Problem to work on –
Reproduce the data in full, exactly as it appears.

Dataset extract –

------------------------

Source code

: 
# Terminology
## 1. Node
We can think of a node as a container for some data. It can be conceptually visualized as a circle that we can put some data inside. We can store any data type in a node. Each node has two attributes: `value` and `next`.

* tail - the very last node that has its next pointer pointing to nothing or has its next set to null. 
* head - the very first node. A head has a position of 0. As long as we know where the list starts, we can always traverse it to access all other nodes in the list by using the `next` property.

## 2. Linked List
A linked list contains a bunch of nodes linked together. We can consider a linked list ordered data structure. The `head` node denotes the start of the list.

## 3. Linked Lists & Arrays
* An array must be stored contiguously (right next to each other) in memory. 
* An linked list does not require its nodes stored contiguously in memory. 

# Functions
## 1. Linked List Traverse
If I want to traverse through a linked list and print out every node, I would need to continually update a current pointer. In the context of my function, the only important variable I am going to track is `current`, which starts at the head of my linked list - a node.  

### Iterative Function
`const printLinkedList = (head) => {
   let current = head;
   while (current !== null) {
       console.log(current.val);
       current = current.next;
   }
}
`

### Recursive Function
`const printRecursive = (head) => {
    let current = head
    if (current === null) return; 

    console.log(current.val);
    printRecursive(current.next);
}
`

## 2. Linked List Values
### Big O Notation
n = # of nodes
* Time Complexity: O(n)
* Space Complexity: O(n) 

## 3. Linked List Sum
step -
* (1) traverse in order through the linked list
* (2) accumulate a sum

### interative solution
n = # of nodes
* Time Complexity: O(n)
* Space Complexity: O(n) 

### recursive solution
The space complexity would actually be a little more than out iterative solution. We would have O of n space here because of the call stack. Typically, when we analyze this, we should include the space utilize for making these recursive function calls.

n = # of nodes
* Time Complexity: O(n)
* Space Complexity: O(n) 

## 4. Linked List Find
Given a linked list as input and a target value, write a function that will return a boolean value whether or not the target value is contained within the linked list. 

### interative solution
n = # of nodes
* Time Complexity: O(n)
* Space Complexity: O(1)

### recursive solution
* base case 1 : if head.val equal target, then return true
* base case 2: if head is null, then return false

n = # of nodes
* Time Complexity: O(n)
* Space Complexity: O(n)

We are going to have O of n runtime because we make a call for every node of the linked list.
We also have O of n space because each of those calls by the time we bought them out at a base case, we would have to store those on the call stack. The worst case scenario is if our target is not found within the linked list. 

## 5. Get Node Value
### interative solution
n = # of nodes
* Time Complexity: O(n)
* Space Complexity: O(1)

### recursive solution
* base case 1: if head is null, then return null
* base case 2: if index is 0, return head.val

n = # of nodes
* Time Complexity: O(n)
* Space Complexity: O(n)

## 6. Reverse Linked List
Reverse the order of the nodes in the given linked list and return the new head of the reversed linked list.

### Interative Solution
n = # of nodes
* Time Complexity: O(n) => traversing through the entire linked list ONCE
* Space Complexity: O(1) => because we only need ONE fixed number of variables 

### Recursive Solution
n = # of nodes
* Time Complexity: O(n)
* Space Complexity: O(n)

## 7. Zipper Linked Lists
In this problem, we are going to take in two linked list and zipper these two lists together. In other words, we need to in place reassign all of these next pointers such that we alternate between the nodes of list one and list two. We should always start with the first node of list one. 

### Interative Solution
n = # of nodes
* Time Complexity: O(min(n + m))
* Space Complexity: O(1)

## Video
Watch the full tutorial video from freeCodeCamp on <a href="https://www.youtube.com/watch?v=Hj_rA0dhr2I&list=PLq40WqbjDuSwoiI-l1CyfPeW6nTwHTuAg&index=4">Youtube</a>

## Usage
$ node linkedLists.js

------------------------

Your solution –
Source code

: 
# Terminology
## 1. Node
We can think of a node as a container for some data. It can be conceptually visualized as a circle that we can put some data inside. We can store any data type in a node. Each node has two attributes: `value` and `next`.

* tail - the very last node that has its next pointer pointing to nothing or has its next set to null. 
* head - the very first node. A head has a position of 0. As long as we know where the list starts, we can always traverse it to access all other nodes in the list by using the `next` property.

## 2. Linked List
A linked list contains a bunch of nodes linked together. We can consider a linked list ordered data structure. The `head` node denotes the start of the list.

## 3. Linked Lists & Arrays
* An array must be stored contiguously (right next to each other) in memory. 
* An linked list does not require its nodes stored contiguously in memory. 

# Functions
## 1. Linked List Traverse
If I want to traverse through a linked list and print out every node, I would need to continually update a current pointer. In the context of my function, the only important variable I am going to track is `current`, which starts at the head of my linked list - a node.  

### Iterative Function
`const printLinkedList = (head) => {
   let current = head;
   while (current !== null) {
       console.log(current.val);
       current = current.next;
   }
}
`

### Recursive Function
`const printRecursive = (head) => {
    let current = head
    if (current === null) return; 

    console.log(current.val);
    printRecursive(current.next);
}
`

## 2. Linked List Values
### Big O Notation
n = # of nodes
* Time Complexity: O(n)
* Space Complexity: O(n) 

## 3. Linked List Sum
step -
* (1) traverse in order through the linked list
* (2) accumulate a sum

### interative solution
n = # of nodes
* Time Complexity: O(n)
* Space Complexity: O(n) 

### recursive solution
The space complexity would actually be a little more than out iterative solution. We would have O of n space here because of the call stack. Typically, when we analyze this, we should include the space utilize for making these recursive function calls.

n = # of nodes
* Time Complexity: O(n)
* Space Complexity: O(n) 

## 4. Linked List Find
Given a linked list as input and a target value, write a function that will return a boolean value whether or not the target value is contained within the linked list. 

### interative solution
n = # of nodes
* Time Complexity: O(n)
* Space Complexity: O(1)

### recursive solution
* base case 1 : if head.val equal target, then return true
* base case 2: if head is null, then return false

n = # of nodes
* Time Complexity: O(n)
* Space Complexity: O(n)

We are going to have O of n runtime because we make a call for every node of the linked list.
We also have O of n space because each of those calls by the time we bought them out at a base case, we would have to store those on the call stack. The worst case scenario is if our target is not found within the linked list. 

## 5. Get Node Value
### interative solution
n = # of nodes
* Time Complexity: O(n)
* Space Complexity: O(1)

### recursive solution
* base case 1: if head is null, then return null
* base case 2: if index is 0, return head.val

n = # of nodes
* Time Complexity: O(n)
* Space Complexity: O(n)

## 6. Reverse Linked List
Reverse the order of the nodes in the given linked list and return the new head of the reversed linked list.

### Interative Solution
n = # of nodes
* Time Complexity: O(n) => traversing through the entire linked list ONCE
* Space Complexity: O(1) => because we only need ONE fixed number of variables 

### Recursive Solution
n = # of nodes
* Time Complexity: O(n)
* Space Complexity: O(n)

## 7. Zipper Linked Lists
In this problem, we are going to take in two linked list and zipper these two lists together. In other words, we need to in place reassign all of these next pointers such that we alternate between the nodes of list one and list two. We should always start with the first node of list one. 

### Interative Solution
n = # of nodes
* Time Complexity: O(min(n + m))
* Space Complexity: O(1)

## Video
Watch the full tutorial video from freeCodeCamp on <a href="https://www.youtube.com/watch?v=Hj_rA0dhr2I&list=PLq40WqbjDuSwoiI-l1CyfPeW6nTwHTuAg&index=4">Youtube</a>

## Usage
$ node linkedLists.js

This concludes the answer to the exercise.